Y'all. This is embarrassing. My last post was April 3, 2015.
In case you weren't aware, it's February 2016. Ack ack ick. 14-year-old blogging Claire (who blogged an average of five times a day) would be very disappointed in 28-year-old not-blogging Claire.
But, 14-year-old self (and everyone else), can we back up so I can tell you what's been going on and give you an idea of just WHY I haven't blogged for ten whole months?

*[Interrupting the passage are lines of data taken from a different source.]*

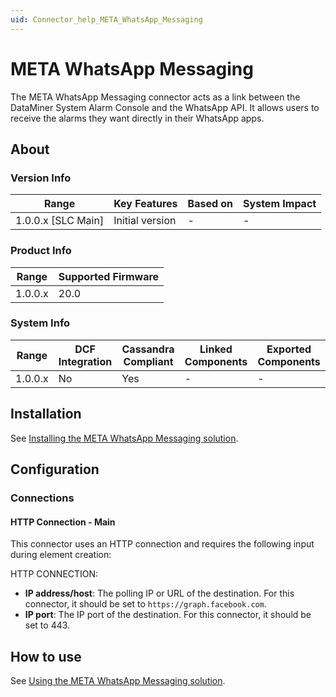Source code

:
 ```yaml
---
uid: Connector_help_META_WhatsApp_Messaging
---
```


# META WhatsApp Messaging

The META WhatsApp Messaging connector acts as a link between the DataMiner System Alarm Console and the WhatsApp API. It allows users to receive the alarms they want directly in their WhatsApp apps.

## About

### Version Info

| Range                | Key Features     | Based on     | System Impact     |
|----------------------|------------------|--------------|-------------------|
| 1.0.0.x [SLC Main]   | Initial version  | -            | -                 |

### Product Info

| Range     | Supported Firmware     |
|-----------|------------------------|
| 1.0.0.x   | 20.0                   |

### System Info

| Range     | DCF Integration     | Cassandra Compliant     | Linked Components     | Exported Components     |
|-----------|---------------------|-------------------------|-----------------------|-------------------------|
| 1.0.0.x   | No                  | Yes                     | -                     | -                       |

## Installation

See [Installing the META WhatsApp Messaging solution](https://docs.dataminer.services/user-guide/Standard_Apps/Monitoring_Solutions/META_WhatsApp_Messaging/META_WhatsApp_Messaging_Installation.html).

## Configuration

### Connections

#### HTTP Connection - Main

This connector uses an HTTP connection and requires the following input during element creation:

HTTP CONNECTION:

- **IP address/host**: The polling IP or URL of the destination. For this connector, it should be set to `https://graph.facebook.com`.
- **IP port**: The IP port of the destination. For this connector, it should be set to 443.

## How to use

See [Using the META WhatsApp Messaging solution](https://docs.dataminer.services/user-guide/Standard_Apps/Monitoring_Solutions/META_WhatsApp_Messaging/Using_META_WhatsApp_Messaging.html).
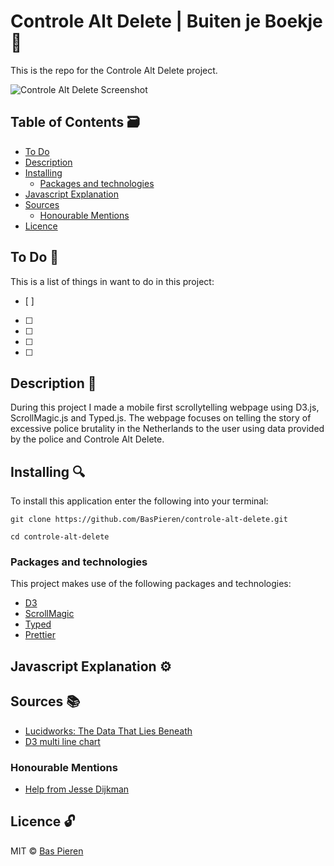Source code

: # Controle Alt Delete | Buiten je Boekje 👮

This is the repo for the Controle Alt Delete project.

![Controle Alt Delete Screenshot](images/frontend-data-screenshot.png)

## Table of Contents 🗃
* [To Do](#to-do-)
* [Description](#description-)
* [Installing](#installing-)
  * [Packages and technologies](#packages-and-technologies)
* [Javascript Explanation](javascript-explanation-)
* [Sources](#sources-)
  * [Honourable Mentions](#honourable-mentions)
* [Licence](#licence-)

## To Do 📌
This is a list of things in want to do in this project:
- [ ]
- [ ]
- [ ]
- [ ]
- [ ]

## Description 📝
During this project I made a mobile first scrollytelling webpage using D3.js, ScrollMagic.js and Typed.js. The webpage focuses on telling the story of excessive police brutality in the Netherlands to the user using data provided by the police and Controle Alt Delete.

## Installing 🔍
To install this application enter the following into your terminal:
```
git clone https://github.com/BasPieren/controle-alt-delete.git

cd controle-alt-delete
```

### Packages and technologies
This project makes use of the following packages and technologies:

* [D3](https://d3js.org/)
* [ScrollMagic](http://scrollmagic.io/)
* [Typed](https://mattboldt.com/demos/typed-js/)
* [Prettier](https://www.npmjs.com/package/prettier)

## Javascript Explanation ⚙️


## Sources 📚
* [Lucidworks: The Data That Lies Beneath](http://lucidworks.com/darkdata/)
* [D3 multi line chart](https://beta.observablehq.com/@mbostock/d3-bar-chart)

### Honourable Mentions
* [Help from Jesse Dijkman](https://github.com/jesseDijkman1)

## Licence 🔓
MIT © [Bas Pieren](https://github.com/BasPieren)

First and foremost, #MFAlife. #amwriting. (14-year-old self would not understand why I'm attaching the number sign to words. Sometimes 28-year-old self does not understand either. Le sigh.) In other words, 2002 Claire, future you got a Masters of Fine Arts degree in creative writing. And the last year of this program took up a LOT of time. Like, a lot. Time that I didn't really have to begin with and so would squeeze hurried and harried into Saturdays and Sundays and sometimes late weeknights while Sean slept. Reading and underlining books shakily on the bus to and from work, closing my eyes to delve and dive into the last 18 months of my life so that I could emerge with something... and I did! I wrote a book, a manuscript draft. It exists, I printed it out (multiple times), I read from it in front of a bunch of people (including the people I was writing about), I gave a graduation speech and got a new diploma and an alumni pin. But all of that just wound down in the last month, and so I'm still adjusting to having writing time on my hands that doesn't have to do with deadlines.
I've been teaching, too, which began as a requirement for my degree and has become a fun, challenging and rewarding addition to my life. I feel constantly amazed by all I've actually learned/read/experienced in the past 5-10 years to be able to do this, and very glad that the folks who come to my classes seem to leave feeling inspired - and then return the next week! Some parts still feel quite experimental, but I'm excited to continue on the journey and see where it leads.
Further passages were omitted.